Scaling is Cruise’s next chapter. However, the hiccups keep coming. There have been several reports of robotaxis Cruise blocking intersections and other issues.
A vehicle was involved in a collision at an intersection, prompting the company to update the software on 80 of its vehicles. In April this year, a Bolt was pulled over for not having its headlights on and at one point pulled away from the policeman. And of course there’s the infamous band of over half a dozen Cruise Bolts that were assembled at an intersection and unable to figure out where to go next, causing traffic problems.
Asked about the grouping of vehicles, Vogt noted: “It’s part of the operation, part of the separation of the scaling. It’s a normal bump in the road. The CEO noted that this was an inconvenience and not a security issue. Vogt said AVs have a lot of back-end services, and one of them “tipped over” and didn’t come back online fast enough. How they all ended up in the same intersection is that at the time there was only one launch location for vehicles and they navigated along one of their main corridors near from this launch location. Since then, Cruise has incorporated resilience techniques into the AVs to make them more tolerant.
The company (and by extension, Vogt) is confident in its in-house built autonomous call system. Now he must convince skeptics that a ride in a self-driving vehicle is worth paying for in cities outside of tech-friendly San Francisco.
Our driverless journey
At the end of the tour, Cruise arranged a self-guided ride for us in a Bolt.
Our vehicle, nicknamed Ladybug, arrived and with a tap of the app we unlocked the doors and cruised (no pun intended) through the night into the city towards Japan Town.

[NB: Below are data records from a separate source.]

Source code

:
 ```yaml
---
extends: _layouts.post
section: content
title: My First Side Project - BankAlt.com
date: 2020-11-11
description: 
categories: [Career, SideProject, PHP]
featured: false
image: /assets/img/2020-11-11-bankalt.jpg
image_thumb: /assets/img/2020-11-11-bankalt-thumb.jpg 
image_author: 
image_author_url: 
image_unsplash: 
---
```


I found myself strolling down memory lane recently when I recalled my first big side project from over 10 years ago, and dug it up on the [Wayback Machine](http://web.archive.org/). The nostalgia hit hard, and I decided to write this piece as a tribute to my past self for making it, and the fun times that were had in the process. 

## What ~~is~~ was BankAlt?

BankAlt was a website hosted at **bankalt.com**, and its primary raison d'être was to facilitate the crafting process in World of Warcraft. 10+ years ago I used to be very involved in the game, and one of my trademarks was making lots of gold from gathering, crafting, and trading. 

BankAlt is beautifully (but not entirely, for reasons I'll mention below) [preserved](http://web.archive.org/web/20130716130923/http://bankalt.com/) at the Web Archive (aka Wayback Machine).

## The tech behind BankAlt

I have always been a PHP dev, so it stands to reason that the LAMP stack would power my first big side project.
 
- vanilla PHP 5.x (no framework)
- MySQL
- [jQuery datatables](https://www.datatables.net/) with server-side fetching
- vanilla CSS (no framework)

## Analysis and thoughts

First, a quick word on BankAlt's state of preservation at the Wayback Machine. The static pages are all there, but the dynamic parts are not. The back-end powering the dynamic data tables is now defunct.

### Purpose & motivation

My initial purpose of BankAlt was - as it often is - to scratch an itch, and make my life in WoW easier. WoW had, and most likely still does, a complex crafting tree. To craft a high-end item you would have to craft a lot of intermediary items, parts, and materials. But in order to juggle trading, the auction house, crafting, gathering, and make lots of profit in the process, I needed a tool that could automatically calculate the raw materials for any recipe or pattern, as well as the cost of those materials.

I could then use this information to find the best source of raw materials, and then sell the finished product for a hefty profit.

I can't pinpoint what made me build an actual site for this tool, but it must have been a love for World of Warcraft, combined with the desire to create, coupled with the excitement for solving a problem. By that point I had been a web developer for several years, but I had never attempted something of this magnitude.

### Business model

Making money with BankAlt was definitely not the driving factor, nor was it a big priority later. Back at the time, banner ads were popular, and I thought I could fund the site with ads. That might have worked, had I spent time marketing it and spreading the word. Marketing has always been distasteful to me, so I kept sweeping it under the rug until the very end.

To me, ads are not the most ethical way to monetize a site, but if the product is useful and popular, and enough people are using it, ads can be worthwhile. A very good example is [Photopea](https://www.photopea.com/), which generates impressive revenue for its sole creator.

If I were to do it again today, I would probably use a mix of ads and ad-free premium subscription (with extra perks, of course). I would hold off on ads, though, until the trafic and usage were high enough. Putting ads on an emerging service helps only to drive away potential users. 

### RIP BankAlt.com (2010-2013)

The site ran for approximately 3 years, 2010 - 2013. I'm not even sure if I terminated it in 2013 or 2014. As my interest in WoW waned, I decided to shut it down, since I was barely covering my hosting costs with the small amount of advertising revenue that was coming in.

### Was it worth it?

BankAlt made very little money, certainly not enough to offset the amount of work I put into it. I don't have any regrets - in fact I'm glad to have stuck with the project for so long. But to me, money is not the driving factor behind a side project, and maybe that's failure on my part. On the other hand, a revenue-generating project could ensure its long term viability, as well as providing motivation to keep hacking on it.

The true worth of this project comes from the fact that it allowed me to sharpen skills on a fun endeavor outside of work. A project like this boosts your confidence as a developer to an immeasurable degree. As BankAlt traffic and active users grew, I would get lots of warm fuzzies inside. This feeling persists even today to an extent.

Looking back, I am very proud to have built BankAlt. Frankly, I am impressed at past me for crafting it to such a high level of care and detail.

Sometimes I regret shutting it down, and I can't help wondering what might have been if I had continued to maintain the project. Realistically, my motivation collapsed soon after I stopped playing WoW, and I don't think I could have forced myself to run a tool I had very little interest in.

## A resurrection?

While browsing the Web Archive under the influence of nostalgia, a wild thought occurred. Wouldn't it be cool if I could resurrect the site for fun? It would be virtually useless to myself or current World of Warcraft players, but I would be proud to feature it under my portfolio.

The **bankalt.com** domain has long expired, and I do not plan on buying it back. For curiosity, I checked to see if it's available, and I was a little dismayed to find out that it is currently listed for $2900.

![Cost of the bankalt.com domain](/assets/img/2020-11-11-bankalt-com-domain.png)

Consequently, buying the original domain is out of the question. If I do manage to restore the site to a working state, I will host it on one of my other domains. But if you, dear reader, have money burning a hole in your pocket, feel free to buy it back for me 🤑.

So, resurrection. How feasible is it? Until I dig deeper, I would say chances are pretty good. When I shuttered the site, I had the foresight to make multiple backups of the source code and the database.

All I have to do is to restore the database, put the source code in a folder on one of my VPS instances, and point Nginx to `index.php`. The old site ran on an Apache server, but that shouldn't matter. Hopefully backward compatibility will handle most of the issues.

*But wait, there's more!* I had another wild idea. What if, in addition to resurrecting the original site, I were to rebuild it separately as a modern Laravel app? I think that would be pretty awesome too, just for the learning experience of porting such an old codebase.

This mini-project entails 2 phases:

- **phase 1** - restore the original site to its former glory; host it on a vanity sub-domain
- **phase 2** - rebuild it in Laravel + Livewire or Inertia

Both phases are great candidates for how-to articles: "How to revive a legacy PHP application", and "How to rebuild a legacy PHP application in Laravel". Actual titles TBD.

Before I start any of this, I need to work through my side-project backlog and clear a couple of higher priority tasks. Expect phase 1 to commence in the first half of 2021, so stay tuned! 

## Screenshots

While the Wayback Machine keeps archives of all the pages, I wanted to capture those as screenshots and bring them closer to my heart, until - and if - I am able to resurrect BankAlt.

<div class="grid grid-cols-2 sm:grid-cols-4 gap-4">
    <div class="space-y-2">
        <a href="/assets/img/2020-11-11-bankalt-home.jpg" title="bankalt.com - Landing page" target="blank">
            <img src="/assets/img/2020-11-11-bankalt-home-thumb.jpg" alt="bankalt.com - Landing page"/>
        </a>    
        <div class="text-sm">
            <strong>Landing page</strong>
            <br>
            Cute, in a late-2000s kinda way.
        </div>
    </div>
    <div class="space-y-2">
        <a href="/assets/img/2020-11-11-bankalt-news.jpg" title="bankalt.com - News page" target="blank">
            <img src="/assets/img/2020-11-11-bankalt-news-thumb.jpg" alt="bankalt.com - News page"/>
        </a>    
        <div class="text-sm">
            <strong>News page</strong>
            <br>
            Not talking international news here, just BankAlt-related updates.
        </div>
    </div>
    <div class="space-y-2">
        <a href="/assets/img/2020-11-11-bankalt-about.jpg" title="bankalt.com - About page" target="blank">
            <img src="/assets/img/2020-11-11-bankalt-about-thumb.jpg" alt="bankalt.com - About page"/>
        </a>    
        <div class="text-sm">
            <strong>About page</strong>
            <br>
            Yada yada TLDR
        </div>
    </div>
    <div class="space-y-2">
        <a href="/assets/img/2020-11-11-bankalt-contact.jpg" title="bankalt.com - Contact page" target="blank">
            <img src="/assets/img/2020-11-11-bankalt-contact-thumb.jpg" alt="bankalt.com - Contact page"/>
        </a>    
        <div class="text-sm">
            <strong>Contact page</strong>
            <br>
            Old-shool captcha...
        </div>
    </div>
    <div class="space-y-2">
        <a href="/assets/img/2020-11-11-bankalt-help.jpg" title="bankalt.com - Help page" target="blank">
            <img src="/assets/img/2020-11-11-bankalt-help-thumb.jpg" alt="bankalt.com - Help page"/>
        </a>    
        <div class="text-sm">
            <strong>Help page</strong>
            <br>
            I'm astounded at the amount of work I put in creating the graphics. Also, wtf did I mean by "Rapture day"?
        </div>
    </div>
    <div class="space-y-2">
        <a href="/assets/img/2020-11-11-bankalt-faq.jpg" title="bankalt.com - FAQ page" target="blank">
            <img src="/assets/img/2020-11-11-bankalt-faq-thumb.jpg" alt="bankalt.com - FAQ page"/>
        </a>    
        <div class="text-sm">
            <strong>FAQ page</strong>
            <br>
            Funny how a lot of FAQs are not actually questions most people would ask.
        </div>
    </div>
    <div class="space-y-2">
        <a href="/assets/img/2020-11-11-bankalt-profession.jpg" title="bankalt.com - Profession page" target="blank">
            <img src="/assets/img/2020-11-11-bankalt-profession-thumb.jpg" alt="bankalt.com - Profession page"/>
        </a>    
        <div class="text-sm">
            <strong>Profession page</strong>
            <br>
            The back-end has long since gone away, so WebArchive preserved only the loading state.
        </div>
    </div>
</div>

Along the road, several vehicles were parked with their driver’s side doors open. The Bolt slowed slightly, flashed its turn signal, and slid briefly into the other lane before falling back into its own. At four-way stop intersections, he took on the persona of a cautious human, only retreating after determining that other vehicles would obey the rules of the road.
It was exciting at first, then boring, which is what driverless transportation should be all about. Yes, it’s a little weird being in a car driven by a robot, but after 20 minutes of being transported by a cautious robot, the last 10 minutes are spent wondering if you’re going to get stuck at a fair intersection to add some excitement to the ride.